What should I be doing?

What should I try to avoid?

Objectives

Appreciate guidelines for best practice

Work through an exercise demonstrating some of these practices

Be less scared about testing and documentation

Background

Writing software is an integral component of the research activities of many astronomers. Increasingly, such software is written in collaborative efforts involving multiple researchers across multiple institutions. Despite this, training for astronomy students and early career researchers in best practices for collaborative software development is often informal and fails to make use of software industry knowledge. The goal of this course is to fill this training gap.

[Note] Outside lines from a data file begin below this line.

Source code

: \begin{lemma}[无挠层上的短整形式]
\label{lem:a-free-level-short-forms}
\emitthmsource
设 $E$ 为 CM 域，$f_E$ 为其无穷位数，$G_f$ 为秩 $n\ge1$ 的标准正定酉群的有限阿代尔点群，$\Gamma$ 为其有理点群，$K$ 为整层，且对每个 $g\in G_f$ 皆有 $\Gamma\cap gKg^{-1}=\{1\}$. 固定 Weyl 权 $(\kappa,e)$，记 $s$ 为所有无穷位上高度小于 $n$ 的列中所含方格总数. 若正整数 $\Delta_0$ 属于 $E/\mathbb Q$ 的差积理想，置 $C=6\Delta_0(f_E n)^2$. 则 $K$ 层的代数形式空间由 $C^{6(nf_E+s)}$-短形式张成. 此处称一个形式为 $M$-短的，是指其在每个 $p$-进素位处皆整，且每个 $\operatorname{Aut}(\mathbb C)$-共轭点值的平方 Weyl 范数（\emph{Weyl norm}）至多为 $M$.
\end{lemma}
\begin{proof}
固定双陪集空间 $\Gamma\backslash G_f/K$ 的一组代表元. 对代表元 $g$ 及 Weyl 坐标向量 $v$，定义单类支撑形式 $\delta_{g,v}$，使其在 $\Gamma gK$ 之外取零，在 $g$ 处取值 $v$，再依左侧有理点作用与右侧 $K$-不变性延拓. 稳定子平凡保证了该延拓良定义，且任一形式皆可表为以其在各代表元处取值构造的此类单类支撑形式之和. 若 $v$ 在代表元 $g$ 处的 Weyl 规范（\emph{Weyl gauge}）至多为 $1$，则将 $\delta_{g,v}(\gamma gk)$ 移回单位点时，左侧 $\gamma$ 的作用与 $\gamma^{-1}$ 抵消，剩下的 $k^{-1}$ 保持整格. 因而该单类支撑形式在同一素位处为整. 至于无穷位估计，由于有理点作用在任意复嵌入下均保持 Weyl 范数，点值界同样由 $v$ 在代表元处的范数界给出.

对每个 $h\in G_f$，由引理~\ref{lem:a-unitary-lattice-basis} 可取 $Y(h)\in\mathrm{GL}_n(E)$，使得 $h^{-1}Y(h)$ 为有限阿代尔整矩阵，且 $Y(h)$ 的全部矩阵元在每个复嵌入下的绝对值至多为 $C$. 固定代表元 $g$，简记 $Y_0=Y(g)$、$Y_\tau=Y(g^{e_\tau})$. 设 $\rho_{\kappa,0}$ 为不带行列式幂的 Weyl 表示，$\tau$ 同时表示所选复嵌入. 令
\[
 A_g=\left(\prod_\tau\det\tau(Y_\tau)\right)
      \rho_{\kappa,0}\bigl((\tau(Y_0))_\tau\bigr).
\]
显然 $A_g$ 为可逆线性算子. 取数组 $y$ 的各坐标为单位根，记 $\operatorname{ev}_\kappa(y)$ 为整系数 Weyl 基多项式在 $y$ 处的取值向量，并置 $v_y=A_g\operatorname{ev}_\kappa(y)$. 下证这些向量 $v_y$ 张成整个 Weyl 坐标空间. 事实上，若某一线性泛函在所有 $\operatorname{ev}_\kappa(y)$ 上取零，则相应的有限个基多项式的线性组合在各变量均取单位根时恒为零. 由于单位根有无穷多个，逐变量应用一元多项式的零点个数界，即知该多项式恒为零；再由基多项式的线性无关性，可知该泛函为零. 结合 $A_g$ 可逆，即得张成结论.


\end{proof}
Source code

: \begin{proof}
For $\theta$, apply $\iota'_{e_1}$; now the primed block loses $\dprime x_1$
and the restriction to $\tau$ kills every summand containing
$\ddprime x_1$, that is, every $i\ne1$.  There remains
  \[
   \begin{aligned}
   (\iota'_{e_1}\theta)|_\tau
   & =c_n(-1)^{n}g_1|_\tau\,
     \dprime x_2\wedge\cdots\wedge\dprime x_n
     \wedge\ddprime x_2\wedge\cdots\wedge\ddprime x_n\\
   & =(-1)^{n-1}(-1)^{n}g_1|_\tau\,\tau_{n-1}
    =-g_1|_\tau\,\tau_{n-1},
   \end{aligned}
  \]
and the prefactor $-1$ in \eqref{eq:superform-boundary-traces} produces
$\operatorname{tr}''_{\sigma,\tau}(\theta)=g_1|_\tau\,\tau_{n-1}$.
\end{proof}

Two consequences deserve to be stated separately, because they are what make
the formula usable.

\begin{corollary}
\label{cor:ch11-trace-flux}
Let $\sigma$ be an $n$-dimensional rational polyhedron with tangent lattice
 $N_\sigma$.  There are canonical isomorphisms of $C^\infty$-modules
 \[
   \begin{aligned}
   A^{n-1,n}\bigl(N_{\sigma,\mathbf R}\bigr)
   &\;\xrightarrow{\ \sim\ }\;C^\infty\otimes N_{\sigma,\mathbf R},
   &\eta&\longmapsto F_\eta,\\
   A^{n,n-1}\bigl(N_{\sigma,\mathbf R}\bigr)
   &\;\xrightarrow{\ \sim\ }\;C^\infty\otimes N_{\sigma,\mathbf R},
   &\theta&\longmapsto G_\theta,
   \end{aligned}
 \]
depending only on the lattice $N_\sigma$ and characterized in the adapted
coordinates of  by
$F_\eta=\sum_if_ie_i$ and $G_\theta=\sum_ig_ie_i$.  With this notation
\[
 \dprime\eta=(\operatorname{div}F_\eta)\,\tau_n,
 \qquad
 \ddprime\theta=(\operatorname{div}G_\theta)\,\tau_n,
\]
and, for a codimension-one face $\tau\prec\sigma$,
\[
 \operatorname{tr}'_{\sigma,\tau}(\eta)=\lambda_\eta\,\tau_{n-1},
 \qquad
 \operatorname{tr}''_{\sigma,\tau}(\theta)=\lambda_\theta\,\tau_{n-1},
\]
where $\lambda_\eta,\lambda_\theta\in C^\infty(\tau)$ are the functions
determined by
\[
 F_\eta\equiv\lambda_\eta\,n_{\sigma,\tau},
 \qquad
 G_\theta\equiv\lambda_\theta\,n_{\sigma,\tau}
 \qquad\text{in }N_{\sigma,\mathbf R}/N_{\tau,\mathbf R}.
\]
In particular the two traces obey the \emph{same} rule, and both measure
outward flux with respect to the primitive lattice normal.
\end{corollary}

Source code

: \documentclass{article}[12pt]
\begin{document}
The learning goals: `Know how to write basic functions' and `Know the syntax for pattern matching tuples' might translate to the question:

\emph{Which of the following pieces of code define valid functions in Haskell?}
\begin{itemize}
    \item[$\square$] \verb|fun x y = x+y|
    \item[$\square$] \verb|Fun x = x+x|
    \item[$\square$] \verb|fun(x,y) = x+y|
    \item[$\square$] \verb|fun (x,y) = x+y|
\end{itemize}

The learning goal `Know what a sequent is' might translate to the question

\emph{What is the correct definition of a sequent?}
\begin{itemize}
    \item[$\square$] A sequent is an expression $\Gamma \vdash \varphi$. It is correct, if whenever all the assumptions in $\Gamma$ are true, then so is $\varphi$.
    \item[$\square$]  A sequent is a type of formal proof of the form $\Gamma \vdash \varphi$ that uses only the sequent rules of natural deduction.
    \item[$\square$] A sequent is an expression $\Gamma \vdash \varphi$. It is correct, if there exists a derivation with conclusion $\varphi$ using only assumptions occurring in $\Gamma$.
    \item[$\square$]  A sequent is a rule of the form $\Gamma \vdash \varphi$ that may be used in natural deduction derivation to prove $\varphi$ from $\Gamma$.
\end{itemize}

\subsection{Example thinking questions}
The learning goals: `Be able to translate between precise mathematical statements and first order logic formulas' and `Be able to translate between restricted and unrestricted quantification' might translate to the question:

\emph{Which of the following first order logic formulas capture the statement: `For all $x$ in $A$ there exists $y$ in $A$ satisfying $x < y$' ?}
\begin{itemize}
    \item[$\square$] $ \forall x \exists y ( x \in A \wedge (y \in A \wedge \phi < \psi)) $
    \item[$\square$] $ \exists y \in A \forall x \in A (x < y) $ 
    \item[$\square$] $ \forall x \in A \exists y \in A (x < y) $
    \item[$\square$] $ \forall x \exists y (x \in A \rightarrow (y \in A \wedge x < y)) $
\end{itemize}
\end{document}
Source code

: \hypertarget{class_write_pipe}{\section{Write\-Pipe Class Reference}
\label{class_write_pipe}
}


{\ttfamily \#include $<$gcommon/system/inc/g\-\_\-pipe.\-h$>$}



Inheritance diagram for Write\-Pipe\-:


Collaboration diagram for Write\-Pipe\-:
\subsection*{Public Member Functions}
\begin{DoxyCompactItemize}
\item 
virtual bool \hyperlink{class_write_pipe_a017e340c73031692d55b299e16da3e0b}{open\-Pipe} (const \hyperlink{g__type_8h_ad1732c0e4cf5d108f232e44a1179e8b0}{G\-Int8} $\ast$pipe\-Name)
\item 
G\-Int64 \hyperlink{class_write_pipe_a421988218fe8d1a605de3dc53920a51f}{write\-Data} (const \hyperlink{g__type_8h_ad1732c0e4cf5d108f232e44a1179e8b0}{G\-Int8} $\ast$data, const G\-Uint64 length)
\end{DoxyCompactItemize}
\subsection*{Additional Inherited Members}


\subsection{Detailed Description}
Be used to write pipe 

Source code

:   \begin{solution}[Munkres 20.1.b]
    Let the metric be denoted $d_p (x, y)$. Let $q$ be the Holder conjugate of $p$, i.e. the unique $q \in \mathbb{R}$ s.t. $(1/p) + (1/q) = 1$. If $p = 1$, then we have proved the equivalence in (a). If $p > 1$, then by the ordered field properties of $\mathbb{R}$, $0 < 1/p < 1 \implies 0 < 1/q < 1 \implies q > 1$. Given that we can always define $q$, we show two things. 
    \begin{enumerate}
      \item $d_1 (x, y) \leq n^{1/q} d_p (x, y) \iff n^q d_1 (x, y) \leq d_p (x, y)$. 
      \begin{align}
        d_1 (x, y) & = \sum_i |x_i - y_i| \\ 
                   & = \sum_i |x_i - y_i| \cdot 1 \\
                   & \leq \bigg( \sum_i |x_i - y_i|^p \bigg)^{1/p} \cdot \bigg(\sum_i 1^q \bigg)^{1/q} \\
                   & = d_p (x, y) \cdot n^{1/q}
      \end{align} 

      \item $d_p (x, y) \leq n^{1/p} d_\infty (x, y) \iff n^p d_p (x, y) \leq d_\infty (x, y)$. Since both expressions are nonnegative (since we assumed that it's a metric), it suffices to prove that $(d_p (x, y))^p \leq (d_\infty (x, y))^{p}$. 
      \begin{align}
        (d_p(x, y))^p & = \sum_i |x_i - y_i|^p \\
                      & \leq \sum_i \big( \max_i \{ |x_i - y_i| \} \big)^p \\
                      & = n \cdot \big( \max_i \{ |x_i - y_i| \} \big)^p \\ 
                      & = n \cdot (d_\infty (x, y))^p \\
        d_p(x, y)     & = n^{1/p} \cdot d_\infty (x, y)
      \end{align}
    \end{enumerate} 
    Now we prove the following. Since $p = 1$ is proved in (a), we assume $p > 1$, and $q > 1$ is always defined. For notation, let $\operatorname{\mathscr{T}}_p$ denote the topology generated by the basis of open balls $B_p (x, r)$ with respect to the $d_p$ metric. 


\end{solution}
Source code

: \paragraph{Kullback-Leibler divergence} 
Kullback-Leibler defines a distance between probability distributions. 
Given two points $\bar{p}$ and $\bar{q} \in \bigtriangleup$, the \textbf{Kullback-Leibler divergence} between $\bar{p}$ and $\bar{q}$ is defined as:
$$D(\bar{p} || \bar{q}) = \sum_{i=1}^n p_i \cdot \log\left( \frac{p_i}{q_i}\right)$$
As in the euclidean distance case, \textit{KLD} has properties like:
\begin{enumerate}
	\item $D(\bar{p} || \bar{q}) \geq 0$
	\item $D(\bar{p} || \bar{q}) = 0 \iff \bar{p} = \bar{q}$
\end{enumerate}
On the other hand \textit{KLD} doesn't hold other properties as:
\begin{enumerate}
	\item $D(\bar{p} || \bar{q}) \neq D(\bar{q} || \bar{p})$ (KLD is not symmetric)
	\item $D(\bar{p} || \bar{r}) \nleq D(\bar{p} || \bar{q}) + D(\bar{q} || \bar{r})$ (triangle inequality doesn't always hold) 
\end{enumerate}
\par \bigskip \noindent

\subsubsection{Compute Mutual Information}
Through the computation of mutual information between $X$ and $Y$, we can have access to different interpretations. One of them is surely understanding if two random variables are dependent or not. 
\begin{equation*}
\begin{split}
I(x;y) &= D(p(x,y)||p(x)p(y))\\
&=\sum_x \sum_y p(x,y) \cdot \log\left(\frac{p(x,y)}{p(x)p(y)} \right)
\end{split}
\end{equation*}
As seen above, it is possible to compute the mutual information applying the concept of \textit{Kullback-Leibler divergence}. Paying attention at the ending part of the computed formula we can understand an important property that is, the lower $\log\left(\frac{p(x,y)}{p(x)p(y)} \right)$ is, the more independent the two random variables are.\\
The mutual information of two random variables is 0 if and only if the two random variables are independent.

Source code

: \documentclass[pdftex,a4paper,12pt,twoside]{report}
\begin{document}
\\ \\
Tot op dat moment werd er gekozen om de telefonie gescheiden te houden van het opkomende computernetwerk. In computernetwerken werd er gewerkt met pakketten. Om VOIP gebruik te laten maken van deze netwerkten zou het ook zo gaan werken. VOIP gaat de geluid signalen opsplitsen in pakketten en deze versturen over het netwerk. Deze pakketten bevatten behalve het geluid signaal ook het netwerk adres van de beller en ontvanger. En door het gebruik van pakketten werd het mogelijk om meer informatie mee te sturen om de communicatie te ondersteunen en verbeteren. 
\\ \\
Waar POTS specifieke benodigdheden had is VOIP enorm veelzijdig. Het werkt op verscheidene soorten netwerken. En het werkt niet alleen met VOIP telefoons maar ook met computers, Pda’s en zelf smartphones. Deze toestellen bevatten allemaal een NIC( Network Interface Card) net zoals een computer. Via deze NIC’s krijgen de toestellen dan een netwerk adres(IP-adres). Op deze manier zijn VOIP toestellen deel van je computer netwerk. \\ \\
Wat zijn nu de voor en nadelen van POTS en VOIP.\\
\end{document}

In this course you will be guided through the development of a software package, beginning at proof of concept, and finishing with a project that is findable, accessible, interoperable, reusable (FAIR), and citable by others. This course is presented in lessons which represent development cycles. Each cycle will be another step along the path of making code that you are proud of and can be recognized for.

At the beginning of this course you will be taken through a typical research driven development phase. In this phase we will create a proof of concept code which we then build on throughout the course. This project is extremely simple in scope as it intended to be a minimum working example that we can use to demonstrate various development techniques. Many of the examples in this course will refer to the example code. If you have an existing software project we recommend that you use that project when doing the various activities as you will encounter more issues, learn more techniques, and the solutions to the activities will be directly usable and beneficial to you.

Best Practices In Scientific Computing

While computer science and software engineering have different goals than scientific computing, many of the best practices in these disciplines are still applicable to scientific computing.

Since the top priority of scientific computing is to have software that produces correct results, we can make our lives easier by adopting practices that make our code or scripts easier to understand (by humans) so that errors can be found and fixed easily. Additionally, since our research work is continuously changing it is very likely that we will revisit our scripts to re-use them (in part or in whole) or expand their use. Here again readability and clarity will be of benefit, but so will version control, and modularization.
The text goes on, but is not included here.